Je trouve qu’elle est diversifiée mais tout vient des mêmes gênes. Nous avons tous ces mêmes gênes en nous. Peu importe que cela soit un mec qui vient du Death Metal, du Black Metal, du Metal Progressif, du Metal Symphonique ou du Thrash Metal. Nous tous des mecs “heavy”, nous venons de la même souche garçons ou fille. Et je pense que c’est cette similarité qui rend des dates comme le Dynamo à Eindhoven spéciales, cela devient un mélange où on peut apprécier différents sous-genres.

Je pense que ces sous-genres sont justement une des clés qui rendent la scène Metal saine. La jeunesse revient aussi à cette scène, c’est devenu un jeu de jeunes mais l’expérience de groupes comme nous en dit long aussi ! Je pense que la jeunesse et la diversité sont ce qui garde la scène Metal.

Quels sont vos plans pour le futur d’Overkill ?


Vous savez, on ne regarde pas vraiment loin dans le futur. Je veux dire par là que nous sommes heureux de travailler ou de ne pas travailler. Il s’agit de continuer de tourner, d’écrire de manière constante. Nous avons déjà enregistré les guitares et la batterie pour le prochain album, 90% des voix sont complètes. J’y retoucherai un peu quand je serai de retour à la maison, et je commencerai à les enregistrer dans l’ordre afin de les envoyer dans le courant d’octobre pour une sortie prévue en février 2019 accompagnée d’une tournée. Nous travaillons plutôt au rythme de l’horloge, on ne se dit pas « tiens, qu’allons-nous faire dans 10 ans ? ». ça serait ridicule parce que ce qui a marché pour le groupe jusqu’à présent c’est de travailler dans l’instant, travailler sur UN projet, mettre tout dans CE projet. C’est mieux de faire son meilleur truc sur le moment et mon plan c’est continuer à procéder de la sorte.
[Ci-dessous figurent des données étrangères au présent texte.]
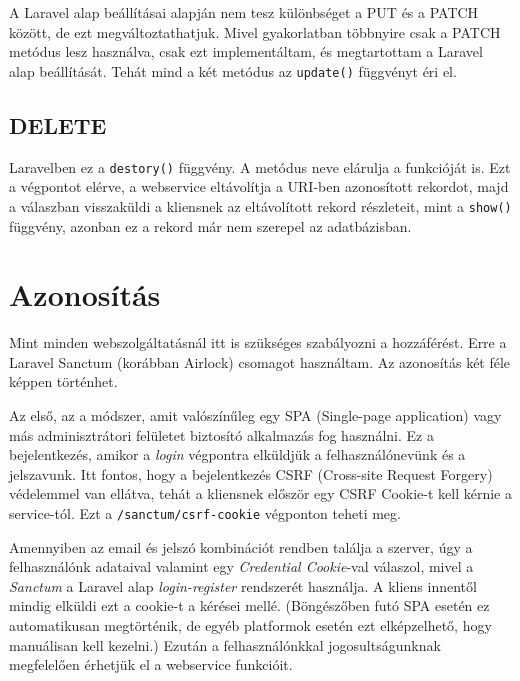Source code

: \documentclass[a4paper,12pt]{thesis-ekf}
\theoremstyle{definition}
\begin{document}
				A Laravel alap beállításai alapján nem tesz különbséget a PUT és a PATCH között, de ezt megváltoztathatjuk. Mivel gyakorlatban többnyire csak a PATCH metódus lesz használva, csak ezt implementáltam, és megtartottam a Laravel alap beállítását. Tehát mind a két metódus az \verb|update()| függvényt éri el.
				
			\subsection{DELETE}
				Laravelben ez a \verb|destory()| függvény. A metódus neve elárulja a funkcióját is. Ezt a végpontot elérve, a webservice eltávolítja a URI-ben azonosított rekordot, majd a válaszban visszaküldi a kliensnek az eltávolított rekord részleteit, mint a \verb|show()| függvény, azonban ez a rekord már nem szerepel az adatbázisban.
		
		\section{Azonosítás}\label{sc-auth}
			Mint minden webszolgáltatásnál itt is szükséges szabályozni a hozzáférést. Erre a Laravel Sanctum (korábban Airlock) csomagot használtam. Az azonosítás két féle képpen történhet.
			
			Az első, az a módszer, amit valószínűleg egy SPA (Single-page application) vagy más adminisztrátori felületet biztosító alkalmazás fog használni. Ez a  bejelentkezés, amikor a \emph{login} végpontra elküldjük a felhasználónevünk és a jelszavunk. Itt fontos, hogy a bejelentkezés CSRF (Cross-site Request Forgery) védelemmel van ellátva, tehát a kliensnek először egy CSRF Cookie-t kell kérnie a service-tól. Ezt a \verb|/sanctum/csrf-cookie| végponton teheti meg. 
			
			Amennyiben az email és jelszó kombinációt rendben találja a szerver, úgy a felhasználónk adataival valamint egy \emph{Credential Cookie}-val válaszol, mivel a \emph{Sanctum} a Laravel alap \emph{login-register} rendszerét használja. A kliens innentől mindig elküldi ezt a cookie-t a kérései mellé. (Böngészőben futó SPA esetén ez automatikusan megtörténik, de egyéb platformok esetén ezt elképzelhető, hogy manuálisan kell kezelni.) Ezután a felhasználónkkal jogosultságunknak megfelelően érhetjük el a webservice funkcióit. 
			
\end{document}
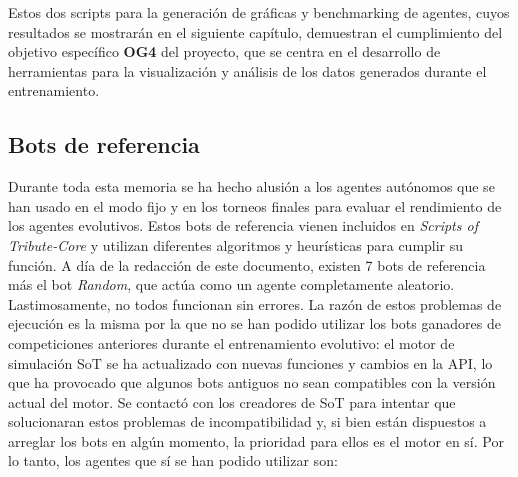Estos dos scripts para la generación de gráficas y benchmarking de agentes, cuyos resultados se mostrarán en el siguiente capítulo, demuestran el cumplimiento del objetivo específico \textbf{OG4} del proyecto, que se centra en el desarrollo de herramientas para la visualización y análisis de los datos generados durante el entrenamiento.

\subsection{Bots de referencia} \label{sec:bots_referencia}

Durante toda esta memoria se ha hecho alusión a los agentes autónomos que se han usado en el modo fijo y en los torneos finales para evaluar el rendimiento de los agentes evolutivos. Estos bots de referencia vienen incluidos en \textit{Scripts of Tribute-Core} y utilizan diferentes algoritmos y heurísticas para cumplir su función. A día de la redacción de este documento, existen 7 bots de referencia más el bot \textit{Random}, que actúa como un agente completamente aleatorio. Lastimosamente, no todos funcionan sin errores. La razón de estos problemas de ejecución es la misma por la que no se han podido utilizar los bots ganadores de competiciones anteriores durante el entrenamiento evolutivo: el motor de simulación SoT se ha actualizado con nuevas funciones y cambios en la API, lo que ha provocado que algunos bots antiguos no sean compatibles con la versión actual del motor. Se contactó con los creadores de SoT para intentar que solucionaran estos problemas de incompatibilidad y, si bien están dispuestos a arreglar los bots en algún momento, la prioridad para ellos es el motor en sí. Por lo tanto, los agentes que sí se han podido utilizar son:

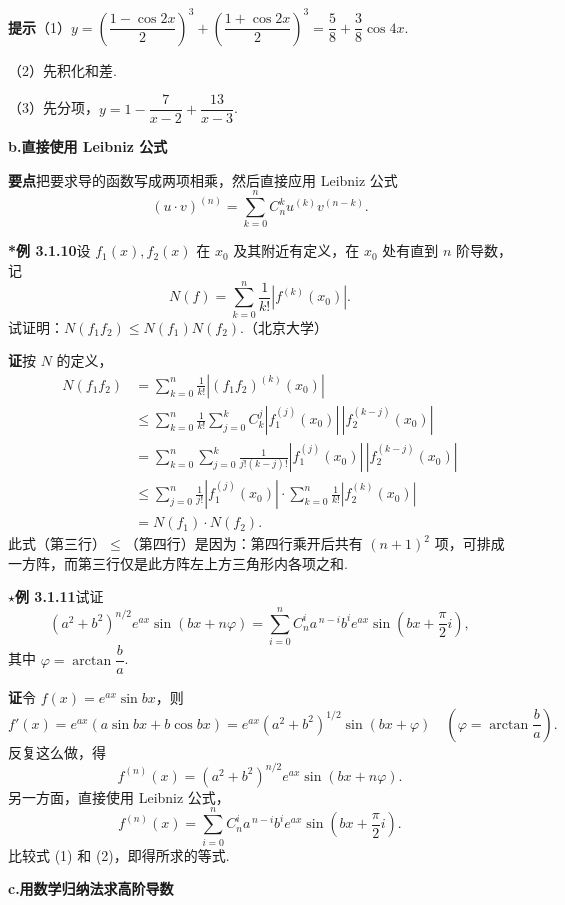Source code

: \documentclass[UTF8,12pt,a4paper,fontset=fandol]{ctexart}
\begin{document}
\noindent\textbf{提示}\quad （1）$y=\left(\dfrac{1-\cos2x}{2}\right)^3+\left(\dfrac{1+\cos2x}{2}\right)^3=\dfrac58+\dfrac38\cos4x$.

（2）先积化和差.

（3）先分项，$y=1-\dfrac7{x-2}+\dfrac{13}{x-3}$.

\noindent\textbf{b.\quad 直接使用 Leibniz 公式}

\noindent\textbf{要点}\quad 把要求导的函数写成两项相乘，然后直接应用 Leibniz 公式
\[
  (u\cdot v)^{(n)}=\sum_{k=0}^n C_n^k u^{(k)}v^{(n-k)}.
\]

\noindent\textbf{*例 3.1.10}\quad 设 $f_1(x),f_2(x)$ 在 $x_0$ 及其附近有定义，在 $x_0$ 处有直到 $n$ 阶导数，记
\[
  N(f)=\sum_{k=0}^n\frac1{k!}|f^{(k)}(x_0)|.
\]
试证明：$N(f_1f_2)\le N(f_1)N(f_2)$.（北京大学）

\noindent\textbf{证}\quad 按 $N$ 的定义，
\[
\begin{aligned}
N(f_1f_2)
&=\sum_{k=0}^n\frac1{k!}|(f_1f_2)^{(k)}(x_0)|\\
&\le\sum_{k=0}^n\frac1{k!}\sum_{j=0}^k C_k^j
|f_1^{(j)}(x_0)|\,|f_2^{(k-j)}(x_0)|\\
&=\sum_{k=0}^n\sum_{j=0}^k
\frac1{j!(k-j)!}|f_1^{(j)}(x_0)|\,|f_2^{(k-j)}(x_0)|\\
&\le\sum_{j=0}^n\frac1{j!}|f_1^{(j)}(x_0)|
\cdot\sum_{k=0}^n\frac1{k!}|f_2^{(k)}(x_0)|\\
&=N(f_1)\cdot N(f_2).
\end{aligned}
\]
此式（第三行）$\le$（第四行）是因为：第四行乘开后共有 $(n+1)^2$ 项，可排成一方阵，而第三行仅是此方阵左上方三角形内各项之和.

\noindent\textbf{$\star$例 3.1.11}\quad 试证
\[
  (a^2+b^2)^{n/2}e^{ax}\sin(bx+n\varphi)
  =\sum_{i=0}^n C_n^i a^{\,n-i}b^i e^{ax}\sin\left(bx+\frac\pi2 i\right),
\]
其中 $\varphi=\arctan\dfrac ba$.

\noindent\textbf{证}\quad 令 $f(x)=e^{ax}\sin bx$，则
\[
  f'(x)=e^{ax}(a\sin bx+b\cos bx)
  =e^{ax}(a^2+b^2)^{1/2}\sin(bx+\varphi)
  \quad\left(\varphi=\arctan\frac ba\right).
\]
反复这么做，得
\begin{equation}
  f^{(n)}(x)=(a^2+b^2)^{n/2}e^{ax}\sin(bx+n\varphi).
\tag{1}
\end{equation}
另一方面，直接使用 Leibniz 公式，
\begin{equation}
  f^{(n)}(x)=\sum_{i=0}^n C_n^i a^{\,n-i}b^i e^{ax}\sin\left(bx+\frac\pi2 i\right).
\tag{2}
\end{equation}
比较式 (1) 和 (2)，即得所求的等式.

\noindent\textbf{c.\quad 用数学归纳法求高阶导数}
\end{document}
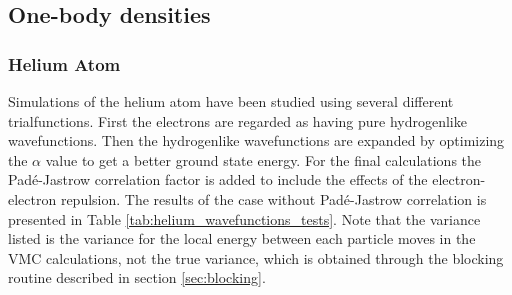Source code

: 		\begin{table}
			\center %
			\protect\caption{ Comparison of energies found using bisection method with the refenrence energy \cite{Koput_2011_PCCP} \cite{Binkley_1975} and comparison of the time used running the computation with the given number of cycles using GTOs and STOs.}
			\label{tab:AtomsGTO} 
		\end{table}

	\subsection{One-body densities}
		\subsubsection{Helium Atom}
			Simulations of the helium atom have been
                        studied using several different
                        trialfunctions. First the electrons are
                        regarded as having pure hydrogenlike
                        wavefunctions. Then the hydrogenlike
                        wavefunctions are expanded by optimizing the
                        \(\alpha \) value to get a better ground state
                        energy. For the final calculations the
                        Padé-Jastrow correlation factor is added to
                        include the effects of the electron-electron
                        repulsion. The results of the case without
                        Padé-Jastrow correlation is presented in Table
                        \ref{tab:helium_wavefunctions_tests}. Note
                        that the variance listed is the variance for
                        the local energy between each particle moves in
                        the VMC calculations, not the true variance, which is
                        obtained through the blocking routine
                        described in section \ref{sec:blocking}.


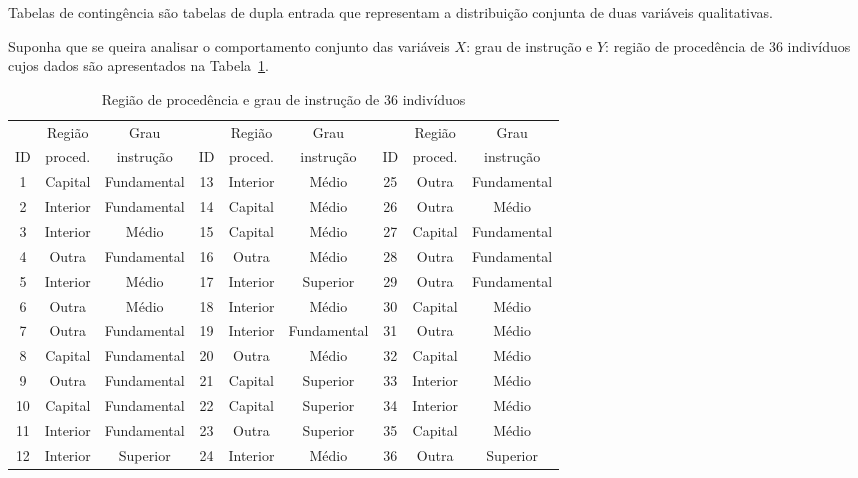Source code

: \documentclass[11pt,fleqn]{book} %
\begin{document}
Tabelas de contingência são tabelas de dupla entrada que representam a distribuição conjunta de duas variáveis qualitativas. \\

\begin{example} \label{exemp:distconjinstrucaoprocedencia1}

Suponha que se queira analisar o comportamento conjunto das variáveis $X$: grau de instrução e $Y$: região de procedência de 36 indivíduos cujos dados são apresentados na Tabela~\ref{tab:instrucaoprocedencia}. \\

\begin{table}[h]
	\caption{Região de procedência e grau de instrução de 36 indivíduos}
	\label{tab:instrucaoprocedencia} 
	\vspace{-0.1cm}
	\centering
	\begin{tabular}{c c c | c c c | c c c}
	\toprule
  		&	Região & Grau	& 	&   Região	& Grau 	&	 	&	Região & Grau	 \\
  	ID	& proced. &	instrução & ID &	proced. & instrução	&	ID	& proced. &	instrução\\
  	\hline
	1	&	Capital	&	Fundamental	&	13	&	Interior	&	Médio	&	25	&	Outra	&	Fundamental	\\
	2	&	Interior	&	Fundamental	&	14	&	Capital	&	Médio	&	26	&	Outra	&	Médio	\\
	3	&	Interior	&	Médio	&	15	&	Capital	&	Médio	&	27	&	Capital	&	Fundamental	\\
	4	&	Outra	&	Fundamental	&	16	&	Outra	&	Médio	&	28	&	Outra	&	Fundamental	\\
	5	&	Interior	&	Médio	&	17	&	Interior	&	Superior	&	29	&	Outra	&	Fundamental	\\
	6	&	Outra	&	Médio	&	18	&	Interior	&	Médio	&	30	&	Capital	&	Médio	\\
	7	&	Outra	&	Fundamental	&	19	&	Interior	&	Fundamental	&	31	&	Outra	&	Médio	\\
	8	&	Capital	&	Fundamental	&	20	&	Outra	&	Médio	&	32	&	Capital	&	Médio	\\
	9	&	Outra	&	Fundamental	&	21	&	Capital	&	Superior	&	33	&	Interior	&	Médio	\\
	10	&	Capital	&	Fundamental	&	22	&	Capital	&	Superior	&	34	&	Interior	&	Médio	\\
	11	&	Interior	&	Fundamental	&	23	&	Outra	&	Superior	&	35	&	Capital	&	Médio	\\
	12	&	Interior	&	Superior	&	24	&	Interior	&	Médio	&	36	&	Outra	&	Superior	\\
	\bottomrule
	\end{tabular}
\end{table}



\end{example}
\end{document}
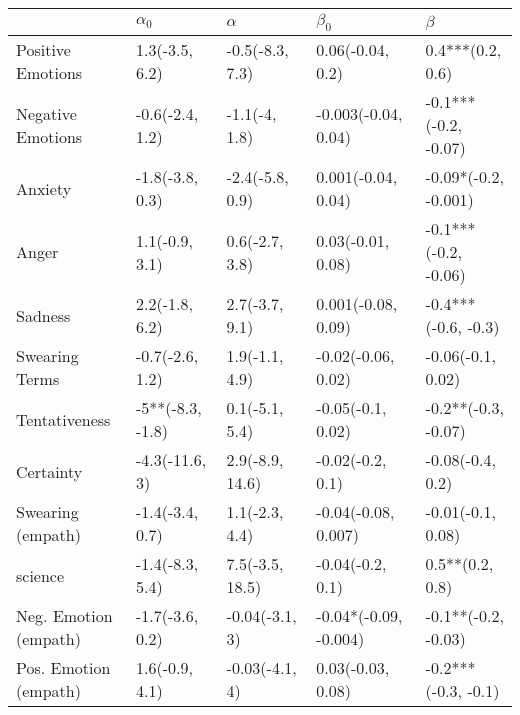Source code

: \begin{tabular}{lllll}
\toprule
{} &        $\alpha_0$ &         $\alpha$ &              $\beta_0$ &               $\beta$ \\
\midrule
Positive Emotions     &    1.3(-3.5, 6.2) &  -0.5(-8.3, 7.3) &       0.06(-0.04, 0.2) &      0.4***(0.2, 0.6) \\
Negative Emotions     &   -0.6(-2.4, 1.2) &    -1.1(-4, 1.8) &    -0.003(-0.04, 0.04) &  -0.1***(-0.2, -0.07) \\
Anxiety               &   -1.8(-3.8, 0.3) &  -2.4(-5.8, 0.9) &     0.001(-0.04, 0.04) &  -0.09*(-0.2, -0.001) \\
Anger                 &    1.1(-0.9, 3.1) &   0.6(-2.7, 3.8) &      0.03(-0.01, 0.08) &  -0.1***(-0.2, -0.06) \\
Sadness               &    2.2(-1.8, 6.2) &   2.7(-3.7, 9.1) &     0.001(-0.08, 0.09) &   -0.4***(-0.6, -0.3) \\
Swearing Terms        &   -0.7(-2.6, 1.2) &   1.9(-1.1, 4.9) &     -0.02(-0.06, 0.02) &     -0.06(-0.1, 0.02) \\
Tentativeness         &  -5**(-8.3, -1.8) &   0.1(-5.1, 5.4) &      -0.05(-0.1, 0.02) &   -0.2**(-0.3, -0.07) \\
Certainty             &    -4.3(-11.6, 3) &  2.9(-8.9, 14.6) &       -0.02(-0.2, 0.1) &      -0.08(-0.4, 0.2) \\
Swearing (empath)     &   -1.4(-3.4, 0.7) &   1.1(-2.3, 4.4) &    -0.04(-0.08, 0.007) &     -0.01(-0.1, 0.08) \\
science               &   -1.4(-8.3, 5.4) &  7.5(-3.5, 18.5) &       -0.04(-0.2, 0.1) &       0.5**(0.2, 0.8) \\
Neg. Emotion (empath) &   -1.7(-3.6, 0.2) &   -0.04(-3.1, 3) &  -0.04*(-0.09, -0.004) &   -0.1**(-0.2, -0.03) \\
Pos. Emotion (empath) &    1.6(-0.9, 4.1) &   -0.03(-4.1, 4) &      0.03(-0.03, 0.08) &   -0.2***(-0.3, -0.1) \\
\bottomrule
\end{tabular}
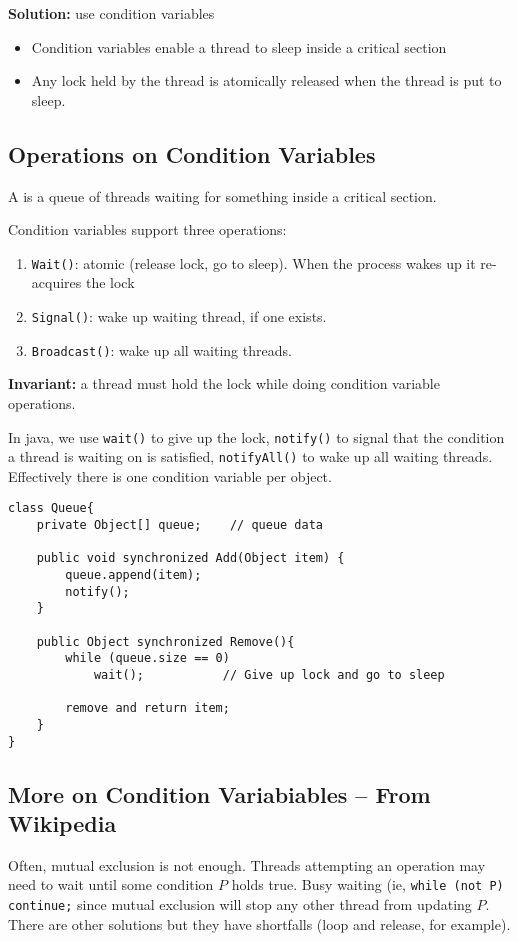 \textbf{Solution:} use condition variables
\begin{itemize}
    \item Condition variables enable a thread to sleep inside a critical section
    \item Any lock held by the thread is atomically released when the thread is
        put to sleep.
\end{itemize}

\subsection{Operations on Condition Variables}
\begin{dfn}
    A  is a queue of threads waiting for something
    inside a critical section.
\end{dfn}

Condition variables support three operations:
\begin{enumerate}
    \item \texttt{Wait()}: atomic (release lock, go to sleep). When the
        process wakes up it re-acquires the lock
    \item \texttt{Signal()}: wake up waiting thread, if one exists.
    \item \texttt{Broadcast()}: wake up all waiting threads.
\end{enumerate}

\textbf{Invariant:} a thread must hold the lock while doing condition variable
operations.

In java, we use \texttt{wait()} to give up the lock, \texttt{notify()} to signal
that the condition a thread is waiting on is satisfied, \texttt{notifyAll()} to
wake up all waiting threads. Effectively there is one condition variable per
object.

\begin{verbatim}
class Queue{
    private Object[] queue;    // queue data

    public void synchronized Add(Object item) {
        queue.append(item);
        notify();
    }

    public Object synchronized Remove(){
        while (queue.size == 0)
            wait();           // Give up lock and go to sleep

        remove and return item;
    }
}
\end{verbatim}


\subsection{More on Condition Variabiables -- From Wikipedia}
Often, mutual exclusion is not enough. Threads attempting an operation may need
to wait until some condition \(P\) holds true. Busy waiting (ie, \texttt{while
(not P) continue;} since mutual exclusion will stop any other thread from
updating \(P\). There are other solutions but they have shortfalls (loop and
release, for example).

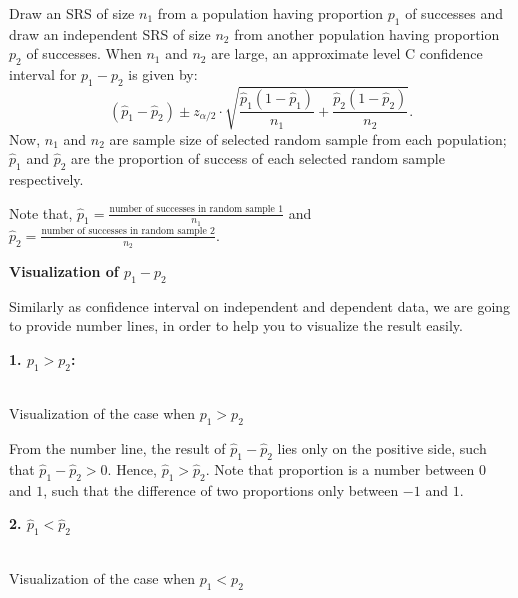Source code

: \begin{definition}
Draw an SRS of size $n_1$ from a population having proportion $p_1$ of successes and draw an independent SRS of size $n_2$ from another population having proportion $p_2$ of successes. When $n_1$ and $n_2$ are large, an approximate level C confidence interval for $p_1 - p_2$ is given by: \[ (\hat{p}_1 - \hat{p}_2)  \pm z_{\alpha/2} \cdot \sqrt{ \frac{\hat{p}_1(1-\hat{p}_1)}{n_1} + \frac{\hat{p}_2(1-\hat{p}_2)}{n_2}}.\]
Now, $n_1$ and $n_2$ are sample size of selected random sample from each population; $\hat{p}_1$ and $\hat{p}_2$ are the proportion of success of each selected random sample respectively.
\end{definition}

Note that, $\hat{p}_1 = \frac{\text{number of successes in random sample 1}}{n_1}$ and $\hat{p}_2 = \frac{\text{number of successes in random sample 2}}{n_2}$.

\textbf{Visualization of $p_1 - p_2$}

Similarly as confidence interval on independent and dependent data, we are going to provide number lines, in order to help you to visualize the result easily.

\textbf{1. $p_1 > p_2$:}

\begin{center}
\vspace{0.25em}
\small\textbf{}\\Visualization of the case when $p_1 > p_2$
\end{center}

From the number line, the result of $\hat{p}_1 - \hat{p}_2$ lies only on the positive side, such that $\hat{p}_1 - \hat{p}_2 > 0$. Hence, $\hat{p}_1 > \hat{p}_2$. Note that proportion is a number between $0$ and $1$, such that the difference of two proportions only between $-1$ and $1$.

\textbf{2. $\hat{p}_1 < \hat{p}_2$}

\begin{center}
\vspace{0.25em}
\small\textbf{}\\Visualization of the case when $p_1 < p_2$
\end{center}

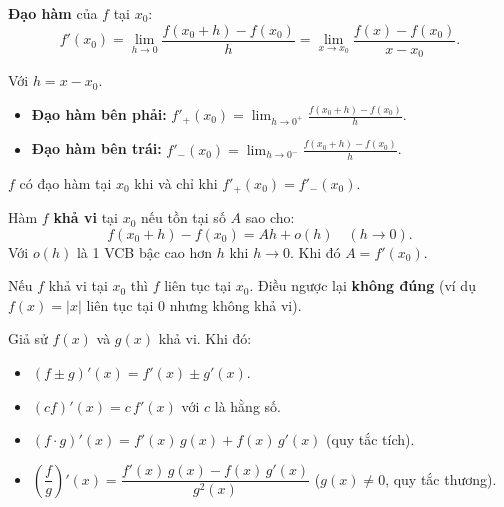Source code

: \documentclass[12pt,a4paper]{article}
\begin{document}
\begin{dinhnghia}
  \textbf{Đạo hàm} của $f$ tại $x_0$:
  \[
    f'(x_0) = \lim_{h \to 0} \frac{f(x_0 + h) - f(x_0)}{h} = \lim_{x \to x_0} \frac{f(x) - f(x_0)}{x - x_0}.
  \]

  Với $h = x - x_0$.
\end{dinhnghia}

\begin{dinhnghia}[title={Đạo hàm một phía}]
  \begin{itemize}
    \item \textbf{Đạo hàm bên phải:} $f'_+(x_0) = \displaystyle\lim_{h \to 0^+} \frac{f(x_0 + h) - f(x_0)}{h}$.
    \item \textbf{Đạo hàm bên trái:} $f'_-(x_0) = \displaystyle\lim_{h \to 0^-} \frac{f(x_0 + h) - f(x_0)}{h}$.
  \end{itemize}
  $f$ có đạo hàm tại $x_0$ khi và chỉ khi $f'_+(x_0) = f'_-(x_0)$.
\end{dinhnghia}

\begin{dinhnghia}[title={Tính khả vi}]
  Hàm $f$ \textbf{khả vi} tại $x_0$ nếu tồn tại số $A$ sao cho:
  \[
    f(x_0 + h) - f(x_0) = Ah + o(h) \quad (h \to 0).
  \]
  Với $o(h)$ là 1 VCB bậc cao hơn $h$ khi $h \to 0$. Khi đó $A = f'(x_0)$.
\end{dinhnghia}

\begin{dinhly}
  Nếu $f$ khả vi tại $x_0$ thì $f$ liên tục tại $x_0$. Điều ngược lại \textbf{không đúng} (ví dụ $f(x) = |x|$ liên tục tại $0$ nhưng không khả vi).
\end{dinhly}

\begin{tinhchat}[title={Đạo hàm và phép toán đại số}]
  Giả sử $f(x)$ và $g(x)$ khả vi. Khi đó:
  \begin{itemize}
    \item $(f \pm g)'(x) = f'(x) \pm g'(x)$.
    \item $(cf)'(x) = c\,f'(x)$ với $c$ là hằng số.
    \item $(f \cdot g)'(x) = f'(x)\,g(x) + f(x)\,g'(x)$ \quad (quy tắc tích).
    \item $\left(\dfrac{f}{g}\right)'(x) = \dfrac{f'(x)\,g(x) - f(x)\,g'(x)}{g^2(x)}$ \quad ($g(x) \ne 0$, quy tắc thương).
  \end{itemize}
\end{tinhchat}
\end{document}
Quel est votre pire souvenir concernant votre carrière scénique ?


Mon pire souvenir de scène… J’ai vu un mec à Tijuana au Mexique sauter d’un balcon. Il voulait plonger dans la foule mais il a manqué sa cible et sa tête s’est cognée contre la scène et son corps s’est retourné pour tomber au sol et j’étais là, au-dessus me disant « Oh ! » *rires*. Donc c’était un souvenir assez mauvais.

Quel votre meilleur souvenir de scène ?


C’est difficile à dire parce qu’il y en a tellement ! Je pense que je me souviens d’un des trucs les plus émotionnels. Nous avons été remerciés par un de nos fanclubs de rester nous-même par rapport à ce qu’on aime faire. Ils ont fait ça au milieu d’un show au Rock Hard en Allemagne, il y a environ 10 ans. Ils ont amené une grande bannière et notre logo était fait d’un morceau de métal et ils ont fait ça en plein milieu du concert. J’étais entrain d’annoncer le morceau suivant et ils sont arrivés avec une journaliste du Rock Hard et ils nous ont montré ça. C’est un moment très touchant où s’est dit : « hey peut-être qu’on fait la bonne chose ! »

Un dernier message pour nos lecteurs ?


Je veux leur dire « cornes en l’air ! », continuez. Quelqu’un doit le faire dans le future et je pense que certaines de ces personnes sont vos lecteurs. Super boulot, continuez ainsi. C’était Bobby “Blitz” d’Overkill.